Trucking companies have shifted their recruiting focus towards female truckers in an effort to end the U.S. driver shortage, and according to Werner Enterprises’ COO, Derek Leathers, female truckers are outperforming their male counterparts.
“It’s important to kind of rebuff the myths”, Leathers said in a recent interview.
Werner is one of the many trucking companies that have shifted their recruiting focus towards women; prominent companies such as J.B. Hunt, Swift, Ryder Dedicated, and Covenant Transport have also joined in on the movement.
For male truckers, this should come as good news.
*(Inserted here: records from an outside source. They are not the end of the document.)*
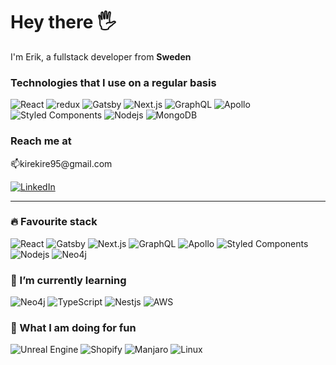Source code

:   <h1>Hey there 🖐</h1>
    <p>
      I'm Erik, a fullstack developer from <strong>Sweden</strong>
      <img
        src="https://image.flaticon.com/icons/svg/197/197564.svg"
        width="13"
      />
    </p>
    <h3>Technologies that I use on a regular basis</h3>
    <p>
      <img
        alt="React"
        src="https://img.shields.io/badge/-React-45b8d8?style=flat-square&logo=react&logoColor=white"
      />
      <img
        alt="redux"
        src="https://img.shields.io/badge/-Redux-764ABC?style=flat-square&logo=redux&logoColor=white"
      />
      <img
        alt="Gatsby"
        src="https://img.shields.io/badge/-Gatsby-542C85?style=flat-square&logo=gatsby&logoColor=white"
      />
      <img
        alt="Next.js"
        src="https://img.shields.io/badge/-Nextjs-542C85?style=flat-square&logo=next.js&logoColor=white"
      />
      <img
        alt="GraphQL"
        src="https://img.shields.io/badge/-GraphQL-E10098?style=flat-square&logo=graphql&logoColor=white"
      />
      <img
        alt="Apollo"
        src="https://img.shields.io/badge/-Apollo%20GraphQL-311C87?style=flat-square&logo=apollo-graphql&logoColor=white"
      />
      <img
        alt="Styled Components"
        src="https://img.shields.io/badge/-Styled_Components-DB7093?style=flat-square&logo=styled-components&logoColor=white"
      />
      <img
        alt="Nodejs"
        src="https://img.shields.io/badge/-Nodejs-43853d?style=flat-square&logo=Node.js&logoColor=white"
      />
      <img
        alt="MongoDB"
        src="https://img.shields.io/badge/-MongoDB-13aa52?style=flat-square&logo=mongodb&logoColor=white"
      />      
    <h3>Reach me at</h3>
    <p><span>📫</span>kirekire95@gmail.com</p>
    <a href="https://www.linkedin.com/in/erik-claesson-651460150" target="_blank">
        <img
          alt="LinkedIn"
          src="https://img.shields.io/badge/linkedin-%230077B5.svg?&style=for-the-badge&logo=linkedin&logoColor=white"
      /></a>

---
### 🔥 Favourite stack
  <img
      alt="React"
      src="https://img.shields.io/badge/-React-45b8d8?style=flat-square&logo=react&logoColor=white"
    />
  <img
      alt="Gatsby"
      src="https://img.shields.io/badge/-Gatsby-542C85?style=flat-square&logo=gatsby&logoColor=white"
    />
   <img
      alt="Next.js"
      src="https://img.shields.io/badge/-Nextjs-542C85?style=flat-square&logo=next.js&logoColor=white"
    />
  <img
      alt="GraphQL"
      src="https://img.shields.io/badge/-GraphQL-E10098?style=flat-square&logo=graphql&logoColor=white"
    />
  <img
      alt="Apollo"
      src="https://img.shields.io/badge/-Apollo%20GraphQL-311C87?style=flat-square&logo=apollo-graphql&logoColor=white"
    />
  <img
      alt="Styled Components"
      src="https://img.shields.io/badge/-Styled_Components-DB7093?style=flat-square&logo=styled-components&logoColor=white"
    />
  <img
      alt="Nodejs"
      src="https://img.shields.io/badge/-Nodejs-43853d?style=flat-square&logo=Node.js&logoColor=white"
    />
  <img
      alt="Neo4j"
      src="https://img.shields.io/badge/-Neo4j-008CC1?style=flat-square&logo=neo4j&logoColor=white"
    />
### 🌱 I’m currently learning
<img
        alt="Neo4j"
        src="https://img.shields.io/badge/-Neo4j-008CC1?style=flat-square&logo=neo4j&logoColor=white"
      />
<img
        alt="TypeScript"
        src="https://img.shields.io/badge/-TypeScript-007ACC?style=flat-square&logo=typescript&logoColor=white"
      />
<img
        alt="Nestjs"
        src="https://img.shields.io/badge/-Nestjs-E0234E?style=flat-square&logo=nestjs&logoColor=white"
      />
<img
        alt="AWS"
        src="https://img.shields.io/badge/-AWS-232F3E?style=flat-square&logo=amazon-aws&logoColor=white"
      />
### 👏 What I am doing for fun
<img
        alt="Unreal Engine"
        src="https://img.shields.io/badge/-Unreal Engine-232F3E?style=flat-square&logo=unreal-engine&logoColor=white"
      />
<img
        alt="Shopify"
        src="https://img.shields.io/badge/-Shopify-7AB55C?style=flat-square&logo=shopify&logoColor=white"
      />
<img
        alt="Manjaro"
        src="https://img.shields.io/badge/-Manjaro-35BF5C?style=flat-square&logo=manjaro&logoColor=white"
      />
<img
        alt="Linux"
        src="https://img.shields.io/badge/-Linux-FCC624?style=flat-square&logo=linux&logoColor=white"
      />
As accommodations are being made in order to attract more women into the industry, both men and women will benefit from it.
In a partnership with Women in Trucking, Ryder Dedicated began making trucks that were more adaptable to the average woman. They installed adjustable seats and pedals for shorter drivers, and created a less fatiguing automatic transmission. Although these changes were intended to help female drivers, they will also prolong the careers of the aging male trucker population overall.
Companies and manufacturers are heavily emphasizing trucker safety, such as Volvo taking extra measures by offering an alarm system to keep intruders at bay. Stephanie Klang, a trucker of over 30 years, sees a noticeable difference in safer truck stops, cleaner terminals, guaranteed home time, and other factors that are making the career switch easier for women.
“I’d have to get up at 2 a.m. and they’d close the men’s room for me,” said Klang. “Now, the showers are all private and clean.”
Many companies allow truckers to bring their pets on the road and even offer no-touch cargo for minimal physical lifting. According to Char Pingel, the membership director for Women in Trucking, “Women don’t know they can do the job...It used to be burly truckers who endured without all the modern conveniences.”
For trucking companies, the influx of female drivers may be beneficial in multiple ways; the pressure to increase wages in order to attract drivers may finally die down, and although it’s from a small sample size, safer roads may result from more female truckers on the road.